(Stored entries)
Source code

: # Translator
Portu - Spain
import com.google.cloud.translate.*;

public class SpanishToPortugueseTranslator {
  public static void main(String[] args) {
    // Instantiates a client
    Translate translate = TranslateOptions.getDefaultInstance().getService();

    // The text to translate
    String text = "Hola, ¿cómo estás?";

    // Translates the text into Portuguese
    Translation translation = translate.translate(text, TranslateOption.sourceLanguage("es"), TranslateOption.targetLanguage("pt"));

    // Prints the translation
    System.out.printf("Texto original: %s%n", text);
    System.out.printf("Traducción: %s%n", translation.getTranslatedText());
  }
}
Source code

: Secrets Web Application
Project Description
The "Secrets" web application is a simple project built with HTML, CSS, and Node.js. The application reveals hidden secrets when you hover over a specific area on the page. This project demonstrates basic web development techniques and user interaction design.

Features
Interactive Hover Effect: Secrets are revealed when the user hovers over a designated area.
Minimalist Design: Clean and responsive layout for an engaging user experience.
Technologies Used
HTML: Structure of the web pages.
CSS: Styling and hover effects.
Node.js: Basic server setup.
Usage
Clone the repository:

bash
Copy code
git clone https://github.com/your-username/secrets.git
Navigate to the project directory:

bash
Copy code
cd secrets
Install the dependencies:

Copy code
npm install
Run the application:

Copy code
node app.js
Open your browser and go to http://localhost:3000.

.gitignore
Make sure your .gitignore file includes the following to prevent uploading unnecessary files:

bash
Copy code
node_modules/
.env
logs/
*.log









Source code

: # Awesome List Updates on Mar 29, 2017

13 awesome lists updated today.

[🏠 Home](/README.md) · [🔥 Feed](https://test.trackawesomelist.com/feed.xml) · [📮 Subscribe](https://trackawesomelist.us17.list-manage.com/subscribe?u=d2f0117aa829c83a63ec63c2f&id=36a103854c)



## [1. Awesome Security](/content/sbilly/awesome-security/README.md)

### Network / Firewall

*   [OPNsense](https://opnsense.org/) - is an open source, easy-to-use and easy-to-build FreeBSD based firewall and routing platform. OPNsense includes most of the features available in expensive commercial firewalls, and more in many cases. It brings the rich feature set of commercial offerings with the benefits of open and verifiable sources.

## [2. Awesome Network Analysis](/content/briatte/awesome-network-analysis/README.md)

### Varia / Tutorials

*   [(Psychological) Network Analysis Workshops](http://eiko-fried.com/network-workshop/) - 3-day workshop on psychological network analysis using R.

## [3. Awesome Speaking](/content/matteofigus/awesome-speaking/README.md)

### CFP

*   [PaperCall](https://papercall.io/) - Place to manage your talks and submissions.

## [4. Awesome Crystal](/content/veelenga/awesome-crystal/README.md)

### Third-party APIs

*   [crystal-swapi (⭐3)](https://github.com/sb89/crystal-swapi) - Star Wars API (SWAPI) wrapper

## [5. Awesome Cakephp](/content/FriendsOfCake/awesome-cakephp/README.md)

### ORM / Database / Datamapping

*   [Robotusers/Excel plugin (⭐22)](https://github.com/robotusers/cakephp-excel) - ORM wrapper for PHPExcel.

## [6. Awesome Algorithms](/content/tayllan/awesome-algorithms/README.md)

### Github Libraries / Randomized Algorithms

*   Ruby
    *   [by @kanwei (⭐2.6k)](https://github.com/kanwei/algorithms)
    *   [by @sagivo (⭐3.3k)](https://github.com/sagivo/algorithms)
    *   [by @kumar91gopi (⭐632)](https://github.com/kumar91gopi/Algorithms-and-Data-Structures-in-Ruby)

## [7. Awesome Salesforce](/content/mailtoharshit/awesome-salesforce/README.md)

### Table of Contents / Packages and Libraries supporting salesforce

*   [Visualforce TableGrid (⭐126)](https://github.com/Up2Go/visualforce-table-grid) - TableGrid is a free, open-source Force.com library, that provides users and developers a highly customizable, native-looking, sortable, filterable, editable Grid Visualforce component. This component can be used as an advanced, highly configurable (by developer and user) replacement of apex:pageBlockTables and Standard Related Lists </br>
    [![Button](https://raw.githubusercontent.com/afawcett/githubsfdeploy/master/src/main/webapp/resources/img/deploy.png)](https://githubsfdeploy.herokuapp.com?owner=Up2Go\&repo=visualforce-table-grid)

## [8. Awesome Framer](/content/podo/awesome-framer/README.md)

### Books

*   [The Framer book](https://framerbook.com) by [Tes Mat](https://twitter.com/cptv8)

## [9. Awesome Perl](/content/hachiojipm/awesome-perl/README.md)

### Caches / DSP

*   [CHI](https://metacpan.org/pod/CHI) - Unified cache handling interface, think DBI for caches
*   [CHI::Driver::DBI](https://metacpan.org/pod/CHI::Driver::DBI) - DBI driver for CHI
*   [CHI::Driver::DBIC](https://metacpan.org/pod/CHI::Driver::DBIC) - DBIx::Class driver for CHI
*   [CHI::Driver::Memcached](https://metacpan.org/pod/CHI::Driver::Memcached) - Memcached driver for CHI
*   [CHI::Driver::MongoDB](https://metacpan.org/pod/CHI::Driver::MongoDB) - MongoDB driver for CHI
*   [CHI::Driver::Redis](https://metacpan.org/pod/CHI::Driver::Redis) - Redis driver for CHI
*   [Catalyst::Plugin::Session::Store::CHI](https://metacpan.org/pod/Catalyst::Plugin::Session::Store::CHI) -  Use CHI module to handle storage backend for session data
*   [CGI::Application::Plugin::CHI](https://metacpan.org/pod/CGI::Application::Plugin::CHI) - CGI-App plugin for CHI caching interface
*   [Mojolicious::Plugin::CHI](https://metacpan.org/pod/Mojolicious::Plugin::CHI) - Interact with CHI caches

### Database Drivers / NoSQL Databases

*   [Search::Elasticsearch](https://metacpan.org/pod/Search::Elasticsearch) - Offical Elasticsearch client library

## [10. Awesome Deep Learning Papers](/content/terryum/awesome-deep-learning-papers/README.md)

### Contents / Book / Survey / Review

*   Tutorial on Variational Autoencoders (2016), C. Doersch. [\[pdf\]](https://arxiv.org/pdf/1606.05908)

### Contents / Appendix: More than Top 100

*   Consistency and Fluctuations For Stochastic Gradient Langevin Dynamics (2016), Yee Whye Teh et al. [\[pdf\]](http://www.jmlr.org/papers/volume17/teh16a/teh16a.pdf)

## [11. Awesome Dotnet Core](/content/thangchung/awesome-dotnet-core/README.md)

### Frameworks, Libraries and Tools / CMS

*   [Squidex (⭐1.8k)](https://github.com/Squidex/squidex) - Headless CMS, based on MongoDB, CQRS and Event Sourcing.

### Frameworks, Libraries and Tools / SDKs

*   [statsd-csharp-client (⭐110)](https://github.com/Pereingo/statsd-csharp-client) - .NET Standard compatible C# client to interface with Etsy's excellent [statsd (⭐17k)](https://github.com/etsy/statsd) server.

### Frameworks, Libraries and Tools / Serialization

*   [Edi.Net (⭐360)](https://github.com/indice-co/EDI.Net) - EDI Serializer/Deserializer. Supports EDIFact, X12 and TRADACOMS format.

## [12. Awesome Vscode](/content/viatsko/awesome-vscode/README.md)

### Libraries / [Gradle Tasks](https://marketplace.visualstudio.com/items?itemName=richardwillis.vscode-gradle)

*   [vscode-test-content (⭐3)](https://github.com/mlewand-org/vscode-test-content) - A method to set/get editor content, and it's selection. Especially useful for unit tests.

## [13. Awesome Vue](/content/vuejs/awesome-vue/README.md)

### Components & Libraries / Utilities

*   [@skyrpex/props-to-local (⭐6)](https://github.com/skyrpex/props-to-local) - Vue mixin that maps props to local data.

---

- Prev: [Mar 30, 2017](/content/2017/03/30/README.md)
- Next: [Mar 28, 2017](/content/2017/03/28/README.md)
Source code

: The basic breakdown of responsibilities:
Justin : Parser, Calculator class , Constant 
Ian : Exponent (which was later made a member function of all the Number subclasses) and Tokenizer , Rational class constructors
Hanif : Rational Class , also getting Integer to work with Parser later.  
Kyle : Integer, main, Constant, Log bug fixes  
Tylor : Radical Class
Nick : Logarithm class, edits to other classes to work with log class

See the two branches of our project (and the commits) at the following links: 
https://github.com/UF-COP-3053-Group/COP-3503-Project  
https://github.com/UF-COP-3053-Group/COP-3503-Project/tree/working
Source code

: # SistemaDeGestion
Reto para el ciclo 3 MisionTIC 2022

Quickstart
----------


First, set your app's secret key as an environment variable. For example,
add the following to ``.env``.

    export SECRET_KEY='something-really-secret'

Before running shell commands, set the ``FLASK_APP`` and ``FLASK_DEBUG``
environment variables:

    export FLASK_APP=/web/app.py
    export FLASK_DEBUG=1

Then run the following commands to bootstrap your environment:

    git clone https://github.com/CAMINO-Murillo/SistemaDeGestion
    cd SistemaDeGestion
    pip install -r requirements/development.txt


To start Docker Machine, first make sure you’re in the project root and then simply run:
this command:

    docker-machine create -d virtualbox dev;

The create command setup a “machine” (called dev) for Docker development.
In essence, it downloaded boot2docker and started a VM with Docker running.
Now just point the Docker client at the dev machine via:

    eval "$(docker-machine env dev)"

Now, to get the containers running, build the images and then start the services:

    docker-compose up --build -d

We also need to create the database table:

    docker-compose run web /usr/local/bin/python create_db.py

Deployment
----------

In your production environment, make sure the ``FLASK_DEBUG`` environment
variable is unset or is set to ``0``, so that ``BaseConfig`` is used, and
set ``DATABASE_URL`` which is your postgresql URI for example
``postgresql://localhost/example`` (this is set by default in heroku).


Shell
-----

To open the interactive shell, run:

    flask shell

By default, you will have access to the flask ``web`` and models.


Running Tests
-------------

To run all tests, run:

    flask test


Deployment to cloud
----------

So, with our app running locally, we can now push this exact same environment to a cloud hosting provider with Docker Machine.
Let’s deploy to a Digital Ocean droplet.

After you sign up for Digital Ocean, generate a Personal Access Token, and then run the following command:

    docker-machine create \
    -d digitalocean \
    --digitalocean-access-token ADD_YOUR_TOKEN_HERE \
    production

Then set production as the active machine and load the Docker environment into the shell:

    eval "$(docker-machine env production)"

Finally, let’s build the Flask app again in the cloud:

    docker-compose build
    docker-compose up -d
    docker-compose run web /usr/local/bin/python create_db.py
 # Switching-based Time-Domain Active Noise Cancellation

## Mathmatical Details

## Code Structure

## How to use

AIM OF THE EXERCISE: Could you repeat exactly the lines above from the line with "and Event Sourcing." up to and including the line with "[statsd (⭐17k)](https://github.com/etsy/statsd) server.", and only those?

TASK RESULT:
*   [Squidex (⭐1.8k)](https://github.com/Squidex/squidex) - Headless CMS, based on MongoDB, CQRS and Event Sourcing.

### Frameworks, Libraries and Tools / SDKs

*   [statsd-csharp-client (⭐110)](https://github.com/Pereingo/statsd-csharp-client) - .NET Standard compatible C# client to interface with Etsy's excellent [statsd (⭐17k)](https://github.com/etsy/statsd) server.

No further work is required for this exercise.